EU Commissioner Janusz Lewandowski, responsible for Financial Programming and Budget, stated: "Last July I promised the people in areas affected by the floods that the EU budget would come to their help as quickly and effectively as possible. Today, we deliver: we propose to amend the 2013 EU budget in order to provide help, and I will do all I can to ensure Member States and the European Parliament swiftly approve our proposal."
In May and June 2013, much of Central Europe was affected by extreme flooding in many areas: causing damages to houses, infrastructure, and services. Though the floods were more severe and more extensive, overall damage was less than that of the floods in 2002, particularly in Austria and the Czech Republic.
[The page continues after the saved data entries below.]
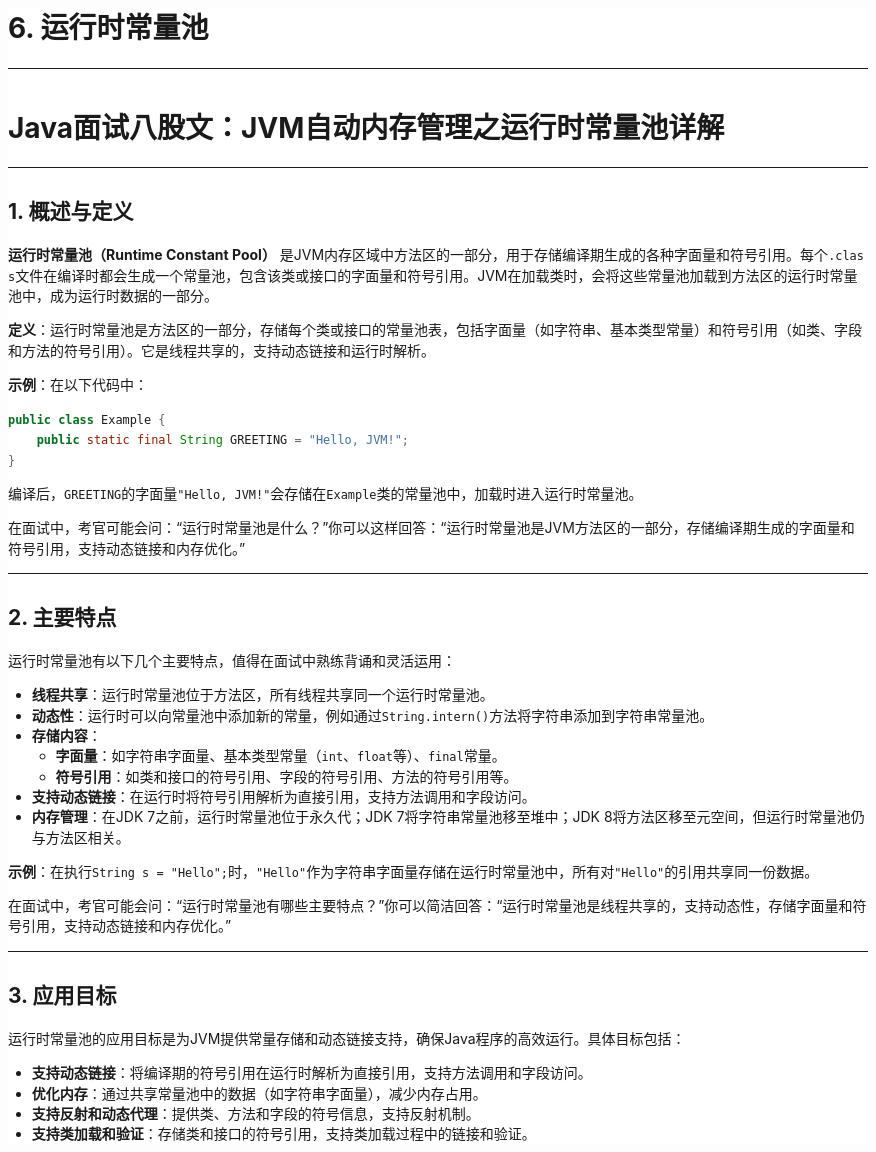 # 6. 运行时常量池

***

# Java面试八股文：JVM自动内存管理之运行时常量池详解

***

## 1. 概述与定义

**运行时常量池（Runtime Constant Pool）** 是JVM内存区域中方法区的一部分，用于存储编译期生成的各种字面量和符号引用。每个`.class`文件在编译时都会生成一个常量池，包含该类或接口的字面量和符号引用。JVM在加载类时，会将这些常量池加载到方法区的运行时常量池中，成为运行时数据的一部分。

**定义**：运行时常量池是方法区的一部分，存储每个类或接口的常量池表，包括字面量（如字符串、基本类型常量）和符号引用（如类、字段和方法的符号引用）。它是线程共享的，支持动态链接和运行时解析。

**示例**：在以下代码中：

```java 
public class Example {
    public static final String GREETING = "Hello, JVM!";
}
```


编译后，`GREETING`的字面量`"Hello, JVM!"`会存储在`Example`类的常量池中，加载时进入运行时常量池。

在面试中，考官可能会问：“运行时常量池是什么？”你可以这样回答：“运行时常量池是JVM方法区的一部分，存储编译期生成的字面量和符号引用，支持动态链接和内存优化。”

***

## 2. 主要特点

运行时常量池有以下几个主要特点，值得在面试中熟练背诵和灵活运用：

- **线程共享**：运行时常量池位于方法区，所有线程共享同一个运行时常量池。 &#x20;
- **动态性**：运行时可以向常量池中添加新的常量，例如通过`String.intern()`方法将字符串添加到字符串常量池。 &#x20;
- **存储内容**： &#x20;
  - **字面量**：如字符串字面量、基本类型常量（`int`、`float`等）、`final`常量。 &#x20;
  - **符号引用**：如类和接口的符号引用、字段的符号引用、方法的符号引用等。 &#x20;
- **支持动态链接**：在运行时将符号引用解析为直接引用，支持方法调用和字段访问。 &#x20;
- **内存管理**：在JDK 7之前，运行时常量池位于永久代；JDK 7将字符串常量池移至堆中；JDK 8将方法区移至元空间，但运行时常量池仍与方法区相关。

**示例**：在执行`String s = "Hello";`时，`"Hello"`作为字符串字面量存储在运行时常量池中，所有对`"Hello"`的引用共享同一份数据。

在面试中，考官可能会问：“运行时常量池有哪些主要特点？”你可以简洁回答：“运行时常量池是线程共享的，支持动态性，存储字面量和符号引用，支持动态链接和内存优化。”

***

## 3. 应用目标

运行时常量池的应用目标是为JVM提供常量存储和动态链接支持，确保Java程序的高效运行。具体目标包括：

- **支持动态链接**：将编译期的符号引用在运行时解析为直接引用，支持方法调用和字段访问。 &#x20;
- **优化内存**：通过共享常量池中的数据（如字符串字面量），减少内存占用。 &#x20;
- **支持反射和动态代理**：提供类、方法和字段的符号信息，支持反射机制。 &#x20;
- **支持类加载和验证**：存储类和接口的符号引用，支持类加载过程中的链接和验证。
This is partly due to the effectiveness of flood protection and risk control measures being introduced since 2002, but more efforts are required in the future.
During the summer of 2012, major parts of Romania suffered from extremely high temperatures leading to drought. This led to with important crop failure, numerous forest and vegetation fires, and severe shortage of water for the people.
From mid-May until end of June 2013, large areas of Germany experienced extremely intense rainfall, which resulted in widespread flooding causing severe damages. More than 100 000 people were evacuated from flood-affected areas in Germany with a total of almost 600 000 affected by the disaster. The German application for Solidarity Fund aid was received on 24 July, under “major disaster” criteria. The total direct damage of around 8.1 billion EUR was well above exceeding the threshold to qualify for Solidarity Fund support. The Commission proposal to allocate 360 million EUR for Germany is set against the total 3.2 billion EUR of total cost of eligible operations.
Austria and the Czech Republic both submitted applications on the basis of the so-called “neighbouring country" criteria, whereby a country affected by the same major disaster as a neighbouring country may exceptionally benefit from Solidarity Fund aid even if under the normal damage threshold for mobilising the Fund is not reached.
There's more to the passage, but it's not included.